I'm reading a chapter on linear classifiers, and the authors define the decision hyperplane as:
$$ g(\mathbf{x}) = \mathbf{w}^T\mathbf{x} + w_0 = 0 $$ They say that if $\mathbf{x}_1$ and $\mathbf{x}_2$ are points on the decision hyperplane, then: $$ \mathbf{w}^T\mathbf{x}_1 + w_0 = 0 \\ \mathbf{w}^T\mathbf{x}_2 + w_0 = 0 $$ and: $$ \mathbf{w}^T(\mathbf{x}_1 - \mathbf{x}_2) = 0 $$ They then write the difference vector $\mathbf{x}_1 - \mathbf{x}_2$ lies on the decision hyperplane. Here I am lost. If it were on the decision hyperplane, wouldn't it need to satisfy the original equation?

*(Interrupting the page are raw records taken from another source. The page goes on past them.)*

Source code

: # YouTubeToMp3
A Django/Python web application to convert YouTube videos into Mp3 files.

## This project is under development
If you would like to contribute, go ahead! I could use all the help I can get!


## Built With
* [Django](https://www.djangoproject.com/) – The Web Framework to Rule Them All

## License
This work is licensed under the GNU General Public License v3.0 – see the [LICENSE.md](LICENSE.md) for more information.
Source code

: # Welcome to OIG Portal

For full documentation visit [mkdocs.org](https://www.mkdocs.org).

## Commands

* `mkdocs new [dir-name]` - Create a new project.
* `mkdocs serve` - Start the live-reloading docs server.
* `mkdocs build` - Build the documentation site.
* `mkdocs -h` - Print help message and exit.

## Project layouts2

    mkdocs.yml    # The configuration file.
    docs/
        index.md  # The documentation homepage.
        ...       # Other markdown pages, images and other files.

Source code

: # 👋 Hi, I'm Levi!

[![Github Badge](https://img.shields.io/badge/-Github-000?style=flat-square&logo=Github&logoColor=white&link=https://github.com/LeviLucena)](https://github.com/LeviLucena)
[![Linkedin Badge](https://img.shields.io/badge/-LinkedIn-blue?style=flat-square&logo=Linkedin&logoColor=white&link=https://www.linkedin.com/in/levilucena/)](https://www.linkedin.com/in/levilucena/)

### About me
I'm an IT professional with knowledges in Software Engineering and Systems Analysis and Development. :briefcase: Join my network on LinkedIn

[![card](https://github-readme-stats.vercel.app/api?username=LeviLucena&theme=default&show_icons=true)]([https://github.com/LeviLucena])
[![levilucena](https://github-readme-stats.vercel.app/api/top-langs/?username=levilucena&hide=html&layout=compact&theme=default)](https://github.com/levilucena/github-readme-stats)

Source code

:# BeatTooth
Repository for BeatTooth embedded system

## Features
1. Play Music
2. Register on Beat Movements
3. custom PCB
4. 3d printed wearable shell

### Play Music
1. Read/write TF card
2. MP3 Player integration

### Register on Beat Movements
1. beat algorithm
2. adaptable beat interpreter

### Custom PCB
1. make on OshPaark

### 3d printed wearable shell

Specifically: $$ \mathbf{w}^T(\mathbf{x}_1 - \mathbf{x}_2) + w_0 = 0 $$
What am I missing?
The statement as written is false for arbitrary $w_0$. Given $$ \mathbf{w}^T\mathbf{x}_1 + w_0 = 0 \\ \mathbf{w}^T\mathbf{x}_2 + w_0 = 0 $$ it follows that $\mathbf{w}^T\mathbf{x}_1=\mathbf{w}^T\mathbf{x}_2=-w_0$, and hence that $$\mathbf{w}^T(\mathbf{x}_1 - \mathbf{x}_2) =\mathbf{w}^T\mathbf{x}_1-\mathbf{w}^T\mathbf{x}_2 =(-w_0)-(-w_0)= 0. $$ So It is "obviously" true if and only if $w_0=0$. I would say you are not missing anything.
You'd be surprised how many errors slip through dozens of editions.